Action item: Print the records exactly and in full, please; the pictures stay out.

* * *

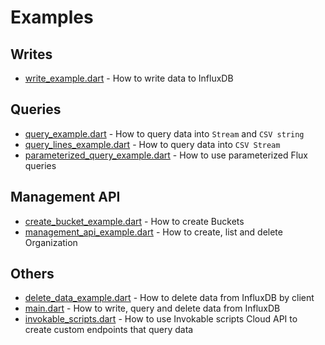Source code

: # Examples

## Writes
- [write_example.dart](write_example.dart) - How to write data to InfluxDB 

## Queries
- [query_example.dart](query_example.dart) - How to query data into `Stream` and `CSV string`
- [query_lines_example.dart](query_lines_example.dart) - How to query data into `CSV Stream`
- [parameterized_query_example.dart](parameterized_query_example.dart) - How to use parameterized Flux queries

## Management API
- [create_bucket_example.dart](create_bucket_example.dart) - How to create Buckets
- [management_api_example.dart](management_api_example.dart) - How to create, list and delete Organization

## Others
- [delete_data_example.dart](delete_data_example.dart) - How to delete data from InfluxDB by client
- [main.dart](main.dart) - How to write, query and delete data from InfluxDB
- [invokable_scripts.dart](invokable_scripts.dart) - How to use Invokable scripts Cloud API to create custom endpoints that query data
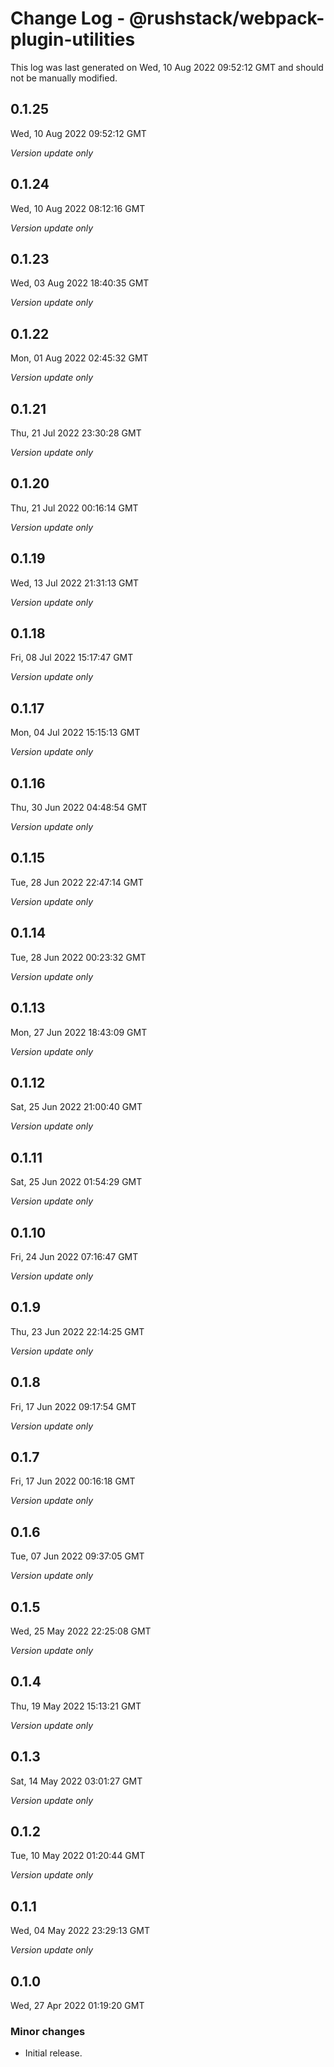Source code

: # Change Log - @rushstack/webpack-plugin-utilities

This log was last generated on Wed, 10 Aug 2022 09:52:12 GMT and should not be manually modified.

## 0.1.25
Wed, 10 Aug 2022 09:52:12 GMT

_Version update only_

## 0.1.24
Wed, 10 Aug 2022 08:12:16 GMT

_Version update only_

## 0.1.23
Wed, 03 Aug 2022 18:40:35 GMT

_Version update only_

## 0.1.22
Mon, 01 Aug 2022 02:45:32 GMT

_Version update only_

## 0.1.21
Thu, 21 Jul 2022 23:30:28 GMT

_Version update only_

## 0.1.20
Thu, 21 Jul 2022 00:16:14 GMT

_Version update only_

## 0.1.19
Wed, 13 Jul 2022 21:31:13 GMT

_Version update only_

## 0.1.18
Fri, 08 Jul 2022 15:17:47 GMT

_Version update only_

## 0.1.17
Mon, 04 Jul 2022 15:15:13 GMT

_Version update only_

## 0.1.16
Thu, 30 Jun 2022 04:48:54 GMT

_Version update only_

## 0.1.15
Tue, 28 Jun 2022 22:47:14 GMT

_Version update only_

## 0.1.14
Tue, 28 Jun 2022 00:23:32 GMT

_Version update only_

## 0.1.13
Mon, 27 Jun 2022 18:43:09 GMT

_Version update only_

## 0.1.12
Sat, 25 Jun 2022 21:00:40 GMT

_Version update only_

## 0.1.11
Sat, 25 Jun 2022 01:54:29 GMT

_Version update only_

## 0.1.10
Fri, 24 Jun 2022 07:16:47 GMT

_Version update only_

## 0.1.9
Thu, 23 Jun 2022 22:14:25 GMT

_Version update only_

## 0.1.8
Fri, 17 Jun 2022 09:17:54 GMT

_Version update only_

## 0.1.7
Fri, 17 Jun 2022 00:16:18 GMT

_Version update only_

## 0.1.6
Tue, 07 Jun 2022 09:37:05 GMT

_Version update only_

## 0.1.5
Wed, 25 May 2022 22:25:08 GMT

_Version update only_

## 0.1.4
Thu, 19 May 2022 15:13:21 GMT

_Version update only_

## 0.1.3
Sat, 14 May 2022 03:01:27 GMT

_Version update only_

## 0.1.2
Tue, 10 May 2022 01:20:44 GMT

_Version update only_

## 0.1.1
Wed, 04 May 2022 23:29:13 GMT

_Version update only_

## 0.1.0
Wed, 27 Apr 2022 01:19:20 GMT

### Minor changes

- Initial release.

* * *

Your solution:
Source code

: # Examples

## Writes
- [write_example.dart](write_example.dart) - How to write data to InfluxDB 

## Queries
- [query_example.dart](query_example.dart) - How to query data into `Stream` and `CSV string`
- [query_lines_example.dart](query_lines_example.dart) - How to query data into `CSV Stream`
- [parameterized_query_example.dart](parameterized_query_example.dart) - How to use parameterized Flux queries

## Management API
- [create_bucket_example.dart](create_bucket_example.dart) - How to create Buckets
- [management_api_example.dart](management_api_example.dart) - How to create, list and delete Organization

## Others
- [delete_data_example.dart](delete_data_example.dart) - How to delete data from InfluxDB by client
- [main.dart](main.dart) - How to write, query and delete data from InfluxDB
- [invokable_scripts.dart](invokable_scripts.dart) - How to use Invokable scripts Cloud API to create custom endpoints that query data
Source code

: # Change Log - @rushstack/webpack-plugin-utilities

This log was last generated on Wed, 10 Aug 2022 09:52:12 GMT and should not be manually modified.

## 0.1.25
Wed, 10 Aug 2022 09:52:12 GMT

_Version update only_

## 0.1.24
Wed, 10 Aug 2022 08:12:16 GMT

_Version update only_

## 0.1.23
Wed, 03 Aug 2022 18:40:35 GMT

_Version update only_

## 0.1.22
Mon, 01 Aug 2022 02:45:32 GMT

_Version update only_

## 0.1.21
Thu, 21 Jul 2022 23:30:28 GMT

_Version update only_

## 0.1.20
Thu, 21 Jul 2022 00:16:14 GMT

_Version update only_

## 0.1.19
Wed, 13 Jul 2022 21:31:13 GMT

_Version update only_

## 0.1.18
Fri, 08 Jul 2022 15:17:47 GMT

_Version update only_

## 0.1.17
Mon, 04 Jul 2022 15:15:13 GMT

_Version update only_

## 0.1.16
Thu, 30 Jun 2022 04:48:54 GMT

_Version update only_

## 0.1.15
Tue, 28 Jun 2022 22:47:14 GMT

_Version update only_

## 0.1.14
Tue, 28 Jun 2022 00:23:32 GMT

_Version update only_

## 0.1.13
Mon, 27 Jun 2022 18:43:09 GMT

_Version update only_

## 0.1.12
Sat, 25 Jun 2022 21:00:40 GMT

_Version update only_

## 0.1.11
Sat, 25 Jun 2022 01:54:29 GMT

_Version update only_

## 0.1.10
Fri, 24 Jun 2022 07:16:47 GMT

_Version update only_

## 0.1.9
Thu, 23 Jun 2022 22:14:25 GMT

_Version update only_

## 0.1.8
Fri, 17 Jun 2022 09:17:54 GMT

_Version update only_

## 0.1.7
Fri, 17 Jun 2022 00:16:18 GMT

_Version update only_

## 0.1.6
Tue, 07 Jun 2022 09:37:05 GMT

_Version update only_

## 0.1.5
Wed, 25 May 2022 22:25:08 GMT

_Version update only_

## 0.1.4
Thu, 19 May 2022 15:13:21 GMT

_Version update only_

## 0.1.3
Sat, 14 May 2022 03:01:27 GMT

_Version update only_

## 0.1.2
Tue, 10 May 2022 01:20:44 GMT

_Version update only_

## 0.1.1
Wed, 04 May 2022 23:29:13 GMT

_Version update only_

## 0.1.0
Wed, 27 Apr 2022 01:19:20 GMT

### Minor changes

- Initial release.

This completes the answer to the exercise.